### EXERCISE
The answer must be a single number: how many lines of the entries below include "Imagen".

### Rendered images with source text
-=-=-
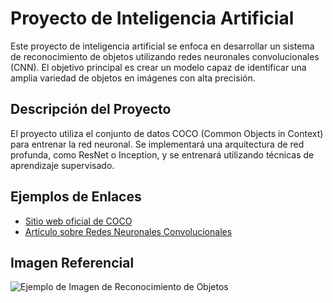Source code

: 
# Proyecto de Inteligencia Artificial

Este proyecto de inteligencia artificial se enfoca en desarrollar un sistema de reconocimiento de objetos utilizando redes neuronales convolucionales (CNN). El objetivo principal es crear un modelo capaz de identificar una amplia variedad de objetos en imágenes con alta precisión.

## Descripción del Proyecto

El proyecto utiliza el conjunto de datos COCO (Common Objects in Context) para entrenar la red neuronal. Se implementará una arquitectura de red profunda, como ResNet o Inception, y se entrenará utilizando técnicas de aprendizaje supervisado.

## Ejemplos de Enlaces

- [Sitio web oficial de COCO](http://cocodataset.org/)
- [Artículo sobre Redes Neuronales Convolucionales](https://www.tensorflow.org/tutorials/images/cnn)

## Imagen Referencial

![Ejemplo de Imagen de Reconocimiento de Objetos](https://example.com/image.jpg)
-=-=-
### SOLVED PROBLEM
2